Getting started with Dask Transcripts
Chapter: Using the Dask DataFrame
Lecture: pandas

0:00 We are in notebook two of this course. For this notebook, we'll be using the New York City Yellow Taxi Trips Dataset.
0:07 This is a public dataset, released by the city of New York for everyone to use
0:11 and download. It contains Taxi Cab trip records dating all the way back to 2009, which amounts to over 200 gigabytes of files.
0:20 We'll be using only data for 2019. To download the dataset, either run the cell given here, the wget cell or download it directly from the
0:29 website. The website is linked here at the New York City Yellow Taxi Trips Dataset blue hyperlink in the cell above.
0:36 If you're on Windows this wget instruction might not work.

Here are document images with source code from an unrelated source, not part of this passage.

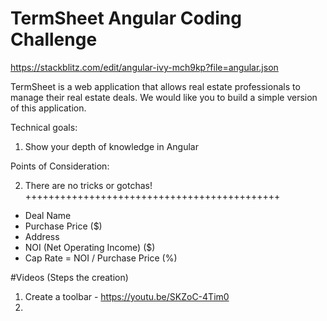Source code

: # TermSheet Angular Coding Challenge

https://stackblitz.com/edit/angular-ivy-mch9kp?file=angular.json

TermSheet is a web application that allows real estate professionals to manage their real estate deals. We would like you to build a simple version of this application.

Technical goals:

1. Show your depth of knowledge in Angular

Points of Consideration:

2. There are no tricks or gotchas!
++++++++++++++++++++++++++++++++++++++++++++

- Deal Name 
- Purchase Price ($) 
- Address 
- NOI (Net Operating Income) ($) 
- Cap Rate = NOI / Purchase Price (%)


#Videos (Steps the creation)
1. Create a toolbar - https://youtu.be/SKZoC-4Tim0
2. 
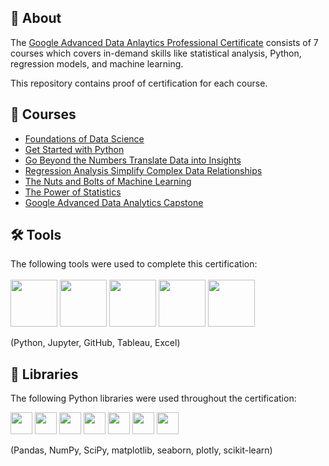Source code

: 


## 📄 About
The <a href="https://www.coursera.org/professional-certificates/google-advanced-data-analytics?">Google Advanced Data Anlaytics Professional Certificate</a> consists of 7 courses which covers in-demand skills like statistical analysis, Python, regression models, and machine learning.

This repository contains proof of certification for each course.



## 📑 Courses
- [Foundations of Data Science](Foundations%20of%20Data%20Science/)
- [Get Started with Python](Get%20Started%20with%20Python/)
- [Go Beyond the Numbers Translate Data into Insights](Go%20Beyond%20the%20Numbers%20Translate%20Data%20into%20Insights/)
- [Regression Analysis Simplify Complex Data Relationships](Regression%20Analysis%20Simplify%20Complex%20Data%20Relationships/)
- [The Nuts and Bolts of Machine Learning](The%20Nuts%20and%20Bolts%20of%20Machine%20Learning/)
- [The Power of Statistics](The%20Power%20of%20Statistics/)
- [Google Advanced Data Analytics Capstone](Google%20Advanced%20Data%20Analytics%20Capstone/)




## 🛠️ Tools
The following tools were used to complete this certification: <br> <br>
  <img src="https://user-images.githubusercontent.com/84391594/152705364-f16bb223-41aa-4510-8113-51171dfe9953.png" height="75">
  <img src="https://user-images.githubusercontent.com/84391594/152705271-083f8784-b3c9-4065-9733-ea3fa8ad5a7a.png" height="75">
  <img src="https://user-images.githubusercontent.com/84391594/152705273-adffe1bf-b509-44d0-b3ac-671cce5071df.svg" height="75">
  <img src="https://billigence.com/wp-content/uploads/2022/08/2-1024x1024.png" height="75">
  <img src="https://upload.wikimedia.org/wikipedia/commons/thumb/3/34/Microsoft_Office_Excel_%282019%E2%80%93present%29.svg/800px-Microsoft_Office_Excel_%282019%E2%80%93present%29.svg.png" height="75">
  
</p>
(Python, Jupyter, GitHub, Tableau, Excel)

## 📖 Libraries
The following Python libraries were used throughout the certification: <br> 
<p align="left">
  <img  src="https://user-images.githubusercontent.com/84391594/152706127-ce41990f-2588-472a-b5df-6b403a5947e6.png" height="35">
  <img  src="https://user-images.githubusercontent.com/84391594/152706130-5577011e-ecb3-47aa-af73-f6bd1bda05bc.png" height="35">
  <img  src="https://user-images.githubusercontent.com/84391594/152706132-5939da7e-7d1e-43b8-9c46-2d3fe5198dda.png" height="35">
  <img  src="https://user-images.githubusercontent.com/84391594/152706135-85cdd35e-922a-414a-a198-c670fbf8fb25.svg" height="35">
  <img  src="https://user-images.githubusercontent.com/84391594/152706148-36f27f03-1967-45d1-82d8-f6c149c6f21c.svg" height="35">
  <img  src="https://user-images.githubusercontent.com/84391594/152706211-7966848a-a2e1-4c4a-bc08-594a4ca6ff07.png" height="35">
  <img  src="https://user-images.githubusercontent.com/84391594/152706217-c0cfd9d8-22ad-4c3b-9ac7-70a6cf2799f7.png" height="35"> <br>
  
</p>
(Pandas, NumPy, SciPy, matplotlib, seaborn, plotly, scikit-learn)


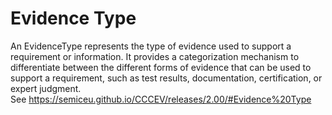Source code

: 

# Evidence Type



An EvidenceType represents the type of evidence used to support a requirement or information. It provides a categorization mechanism to differentiate between the different forms of evidence that can be used to support a requirement, such as test results, documentation, certification, or expert judgment. <br/> See https://semiceu.github.io/CCCEV/releases/2.00/#Evidence%20Type


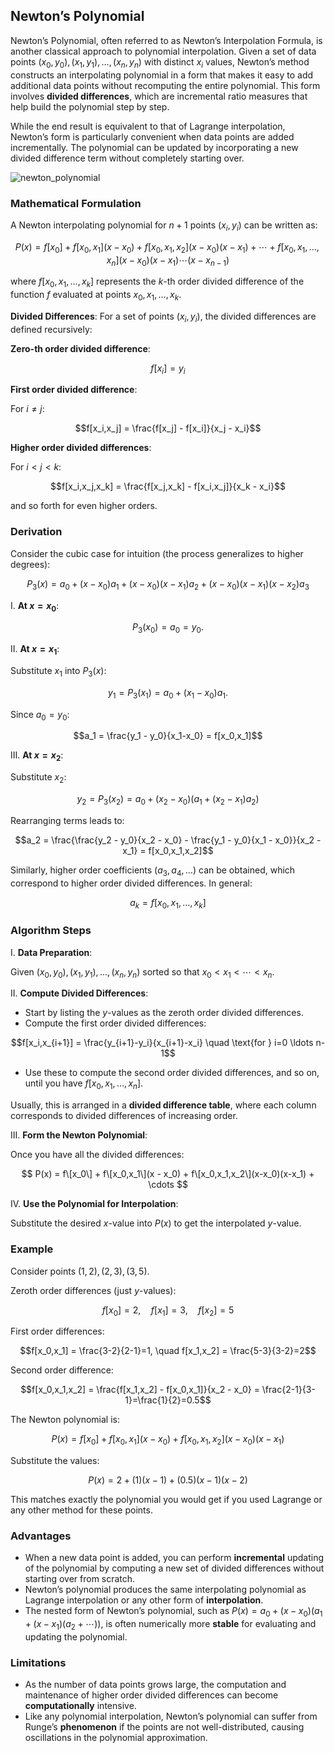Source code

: ## Newton’s Polynomial

Newton’s Polynomial, often referred to as Newton’s Interpolation Formula, is another classical approach to polynomial interpolation. Given a set of data points $(x_0,y_0),(x_1,y_1),\dots,(x_n,y_n)$ with distinct $x_i$ values, Newton’s method constructs an interpolating polynomial in a form that makes it easy to add additional data points without recomputing the entire polynomial. This form involves **divided differences**, which are incremental ratio measures that help build the polynomial step by step.

While the end result is equivalent to that of Lagrange interpolation, Newton’s form is particularly convenient when data points are added incrementally. The polynomial can be updated by incorporating a new divided difference term without completely starting over.

![newton_polynomial](https://github.com/user-attachments/assets/b23eba7f-0d87-46d5-a3b3-08c37c9f5dbc)

### Mathematical Formulation

A Newton interpolating polynomial for $n+1$ points $(x_i, y_i)$ can be written as:

$$P(x) = f[x_0] + f[x_0,x_1](x - x_0) + f[x_0,x_1,x_2](x - x_0)(x - x_1) + \cdots + f[x_0,x_1,\ldots,x_n] (x - x_0)(x - x_1)\cdots(x - x_{n-1})$$

where $f[x_0,x_1,\ldots,x_k]$ represents the $k$-th order divided difference of the function $f$ evaluated at points $x_0, x_1, \ldots, x_k$.

**Divided Differences**: For a set of points $(x_i,y_i)$, the divided differences are defined recursively:

**Zero-th order divided difference**:  

$$f[x_i] = y_i$$

**First order divided difference**:  

For $i \neq j$:

$$f[x_i,x_j] = \frac{f[x_j] - f[x_i]}{x_j - x_i}$$

**Higher order divided differences**:  

For $i < j < k$:

$$f[x_i,x_j,x_k] = \frac{f[x_j,x_k] - f[x_i,x_j]}{x_k - x_i}$$

and so forth for even higher orders.

### Derivation

Consider the cubic case for intuition (the process generalizes to higher degrees):

$$P_3(x) = a_0 + (x-x_0)a_1 + (x-x_0)(x-x_1)a_2 + (x-x_0)(x-x_1)(x-x_2)a_3$$

I. **At $x=x_0$**:

$$P_3(x_0)=a_0 = y_0.$$

II. **At $x=x_1$**:

Substitute $x_1$ into $P_3(x)$:

$$y_1 = P_3(x_1) = a_0 + (x_1-x_0)a_1.$$

Since $a_0 = y_0$:

$$a_1 = \frac{y_1 - y_0}{x_1-x_0} = f[x_0,x_1]$$

III. **At $x=x_2$**:

Substitute $x_2$:

$$y_2 = P_3(x_2)= a_0 + (x_2-x_0)(a_1 + (x_2 - x_1)a_2)$$

Rearranging terms leads to:

$$a_2 = \frac{\frac{y_2 - y_0}{x_2 - x_0} - \frac{y_1 - y_0}{x_1 - x_0}}{x_2 - x_1} = f[x_0,x_1,x_2]$$

Similarly, higher order coefficients ($a_3, a_4, \ldots$) can be obtained, which correspond to higher order divided differences. In general:

$$a_k = f[x_0,x_1,\ldots,x_k]$$

### Algorithm Steps

I. **Data Preparation**:  

Given $(x_0,y_0), (x_1,y_1),\ldots,(x_n,y_n)$ sorted so that $x_0 < x_1 < \cdots < x_n$.

II. **Compute Divided Differences**: 

- Start by listing the $y$-values as the zeroth order divided differences.
- Compute the first order divided differences:

$$f[x_i,x_{i+1}] = \frac{y_{i+1}-y_i}{x_{i+1}-x_i} \quad \text{for } i=0 \ldots n-1$$

- Use these to compute the second order divided differences, and so on, until you have $f[x_0,x_1,\ldots,x_n]$.

Usually, this is arranged in a **divided difference table**, where each column corresponds to divided differences of increasing order.

III. **Form the Newton Polynomial**:

Once you have all the divided differences:

$$
P(x) = f\[x_0\] + f\[x_0,x_1\](x - x_0) + f\[x_0,x_1,x_2\](x-x_0)(x-x_1) + \cdots
$$

IV. **Use the Polynomial for Interpolation**:

Substitute the desired $x$-value into $P(x)$ to get the interpolated $y$-value.

### Example

Consider points $(1,2), (2,3), (3,5)$.

Zeroth order differences (just $y$-values):

$$f[x_0]=2, \quad f[x_1]=3, \quad f[x_2]=5$$

First order differences:

$$f[x_0,x_1] = \frac{3-2}{2-1}=1, \quad f[x_1,x_2] = \frac{5-3}{3-2}=2$$

Second order difference:

$$f[x_0,x_1,x_2] = \frac{f[x_1,x_2] - f[x_0,x_1]}{x_2 - x_0} = \frac{2-1}{3-1}=\frac{1}{2}=0.5$$

The Newton polynomial is:

$$P(x)=f[x_0] + f[x_0,x_1](x - x_0) + f[x_0,x_1,x_2](x - x_0)(x - x_1)$$

Substitute the values:

$$P(x)=2 + (1)(x - 1) + (0.5)(x - 1)(x - 2)$$

This matches exactly the polynomial you would get if you used Lagrange or any other method for these points.

### Advantages

- When a new data point is added, you can perform **incremental** updating of the polynomial by computing a new set of divided differences without starting over from scratch.
- Newton’s polynomial produces the same interpolating polynomial as Lagrange interpolation or any other form of **interpolation**.
- The nested form of Newton’s polynomial, such as $P(x) = a_0 + (x - x_0)(a_1 + (x - x_1)(a_2 + \cdots ))$, is often numerically more **stable** for evaluating and updating the polynomial.

### Limitations

- As the number of data points grows large, the computation and maintenance of higher order divided differences can become **computationally** intensive.
- Like any polynomial interpolation, Newton’s polynomial can suffer from Runge’s **phenomenon** if the points are not well-distributed, causing oscillations in the polynomial approximation.
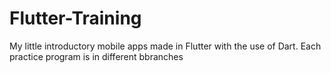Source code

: # Flutter-Training
My little introductory mobile apps made in Flutter with the use of Dart. Each practice program is in different bbranches
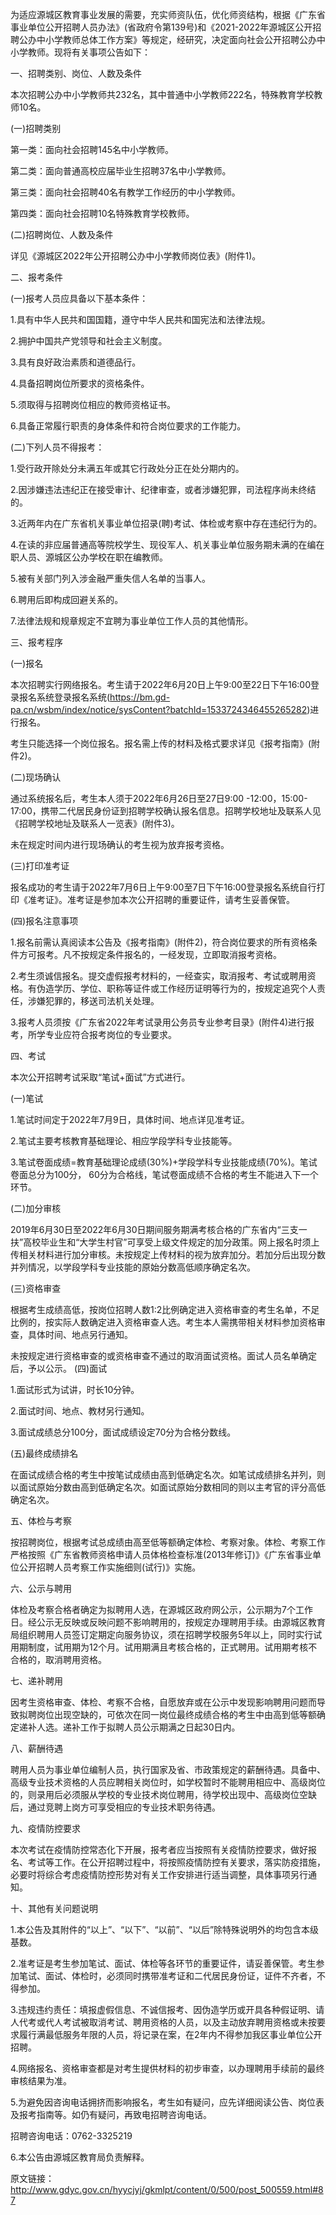 为适应源城区教育事业发展的需要，充实师资队伍，优化师资结构，根据《广东省事业单位公开招聘人员办法》(省政府令第139号)和《2021-2022年源城区公开招聘公办中小学教师总体工作方案》等规定，经研究，决定面向社会公开招聘公办中小学教师。现将有关事项公告如下：

一、招聘类别、岗位、人数及条件

本次招聘公办中小学教师共232名，其中普通中小学教师222名，特殊教育学校教师10名。

(一)招聘类别

第一类：面向社会招聘145名中小学教师。

第二类：面向普通高校应届毕业生招聘37名中小学教师。

第三类：面向社会招聘40名有教学工作经历的中小学教师。

第四类：面向社会招聘10名特殊教育学校教师。

(二)招聘岗位、人数及条件

详见《源城区2022年公开招聘公办中小学教师岗位表》(附件1)。

二、报考条件

(一)报考人员应具备以下基本条件：

1.具有中华人民共和国国籍，遵守中华人民共和国宪法和法律法规。

2.拥护中国共产党领导和社会主义制度。

3.具有良好政治素质和道德品行。

4.具备招聘岗位所要求的资格条件。

5.须取得与招聘岗位相应的教师资格证书。

6.具备正常履行职责的身体条件和符合岗位要求的工作能力。

(二)下列人员不得报考：

1.受行政开除处分未满五年或其它行政处分正在处分期内的。

2.因涉嫌违法违纪正在接受审计、纪律审查，或者涉嫌犯罪，司法程序尚未终结的。

3.近两年内在广东省机关事业单位招录(聘)考试、体检或考察中存在违纪行为的。

4.在读的非应届普通高等院校学生、现役军人、机关事业单位服务期未满的在编在职人员、源城区公办学校在职在编教师。

5.被有关部门列入涉金融严重失信人名单的当事人。

6.聘用后即构成回避关系的。

7.法律法规和规章规定不宜聘为事业单位工作人员的其他情形。

三、报考程序

(一)报名

本次招聘实行网络报名。考生请于2022年6月20日上午9:00至22日下午16:00登录报名系统登录报名系统(https://bm.gd-pa.cn/wsbm/index/notice/sysContent?batchId=1533724346455265282)进行报名。

考生只能选择一个岗位报名。报名需上传的材料及格式要求详见《报考指南》(附件2)。

(二)现场确认

通过系统报名后，考生本人须于2022年6月26日至27日9:00 -12:00，15:00-17:00，携带二代居民身份证到招聘学校确认报名信息。招聘学校地址及联系人见《招聘学校地址及联系人一览表》(附件3)。

未在规定时间内进行现场确认的考生视为放弃报考资格。

(三)打印准考证

报名成功的考生请于2022年7月6日上午9:00至7日下午16:00登录报名系统自行打印《准考证》。准考证是参加本次公开招聘的重要证件，请考生妥善保管。

(四)报名注意事项

1.报名前需认真阅读本公告及《报考指南》(附件2)，符合岗位要求的所有资格条件方可报考。凡不按规定条件报名的，一经发现，立即取消报考资格。

2.考生须诚信报名。提交虚假报考材料的，一经查实，取消报考、考试或聘用资格。有伪造学历、学位、职称等证件或工作经历证明等行为的，按规定追究个人责任，涉嫌犯罪的，移送司法机关处理。

3.报考人员须按《广东省2022年考试录用公务员专业参考目录》(附件4)进行报考，所学专业应符合报考岗位的专业要求。

四、考试

本次公开招聘考试采取“笔试+面试”方式进行。

(一)笔试

1.笔试时间定于2022年7月9日，具体时间、地点详见准考证。

2.笔试主要考核教育基础理论、相应学段学科专业技能等。

3.笔试卷面成绩=教育基础理论成绩(30%)+学段学科专业技能成绩(70%)。笔试卷面总分为100分， 60分为合格线，笔试卷面成绩不合格的考生不能进入下一个环节。

(二)加分审核

2019年6月30日至2022年6月30日期间服务期满考核合格的广东省内“三支一扶”高校毕业生和“大学生村官”可享受上级文件规定的加分政策。网上报名时须上传相关材料进行加分审核。未按规定上传材料的视为放弃加分。若加分后出现分数并列情况，以学段学科专业技能的原始分数高低顺序确定名次。

(三)资格审查

根据考生成绩高低，按岗位招聘人数1:2比例确定进入资格审查的考生名单，不足比例的，按实际人数确定进入资格审查人选。考生本人需携带相关材料参加资格审查，具体时间、地点另行通知。

未按规定进行资格审查的或资格审查不通过的取消面试资格。面试人员名单确定后，予以公示。
(四)面试

1.面试形式为试讲，时长10分钟。

2.面试时间、地点、教材另行通知。

3.面试成绩总分100分，面试成绩设定70分为合格分数线。

(五)最终成绩排名

在面试成绩合格的考生中按笔试成绩由高到低确定名次。如笔试成绩排名并列，则以面试原始分数由高到低确定名次。如面试原始分数相同的则以主考官的评分高低确定名次。

五、体检与考察

按招聘岗位，根据考试总成绩由高至低等额确定体检、考察对象。体检、考察工作严格按照《广东省教师资格申请人员体格检查标准(2013年修订)》《广东省事业单位公开招聘人员考察工作实施细则(试行)》实施。

六、公示与聘用

体检及考察合格者确定为拟聘用人选，在源城区政府网公示，公示期为7个工作日。经公示无反映或反映问题不影响聘用的，按规定办理聘用手续。由源城区教育局组织聘用人员签订定期定向服务协议，须在招聘学校服务5年以上，同时实行试用期制度，试用期为12个月。试用期满且考核合格的，正式聘用。试用期考核不合格的，取消聘用资格。

七、递补聘用

因考生资格审查、体检、考察不合格，自愿放弃或在公示中发现影响聘用问题而导致拟聘岗位出现空缺的，可依次在同一岗位最终成绩合格的考生中由高到低等额确定递补人选。递补工作于拟聘人员公示期满之日起30日内。

八、薪酬待遇

聘用人员为事业单位编制人员，执行国家及省、市政策规定的薪酬待遇。具备中、高级专业技术资格的人员应聘相关岗位时，如学校暂时不能聘用相应中、高级岗位的，则录用后必须服从学校的专业技术岗位聘用，待学校出现中、高级岗位空缺后，通过竞聘上岗方可享受相应的专业技术职务待遇。

九、疫情防控要求

本次考试在疫情防控常态化下开展，报考者应当按照有关疫情防控要求，做好报名、考试等工作。在公开招聘过程中，将按照疫情防控有关要求，落实防疫措施，必要时将综合考虑疫情防控形势对有关工作安排进行适当调整，具体事项另行通知。

十、其他有关问题说明

1.本公告及其附件的“以上”、“以下”、“以前”、“以后”除特殊说明外的均包含本级基数。

2.准考证是考生参加笔试、面试、体检等各环节的重要证件，请妥善保管。考生参加笔试、面试、体检时，必须同时携带准考证和二代居民身份证，证件不齐者，不得参加。

3.违规违约责任：填报虚假信息、不诚信报考、因伪造学历或开具各种假证明、请人代考或代人考试被取消考试、聘用资格的人员，以及主动放弃聘用资格或未按要求履行满最低服务年限的人员，将记录在案，在2年内不得参加我区事业单位公开招聘。

4.网络报名、资格审查都是对考生提供材料的初步审查，以办理聘用手续前的最终审核结果为准。

5.为避免因咨询电话拥挤而影响报名，考生如有疑问，应先详细阅读公告、岗位表及报考指南等。如仍有疑问，再致电招聘咨询电话。

招聘咨询电话：0762-3325219

6.本公告由源城区教育局负责解释。


原文链接：http://www.gdyc.gov.cn/hyycjyj/gkmlpt/content/0/500/post_500559.html#87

Okay, as we will rely
0:42 on this dataset now and in the future, we recommend curating all the files in
0:46 a subdirectory called data which is easily accessible from your workspace. Okay let's read in the data. Pandas has a read_csv
0:54 method to read CSV files into your Python session. We will read data for only one month, which is already a lot.
1:00 We'll use january and time the reading using the %%time magic. The double percent time magic. Note that it takes us 12 seconds to load from disk
1:10 into memory. It may be different depending on your machine configuration but it will be
1:15 a number in seconds. Now we have over seven million rows loaded directly into memory
1:19 ready to use. It's over seven million rows with 18 columns of various types. We can learn more about the dataset by running the method.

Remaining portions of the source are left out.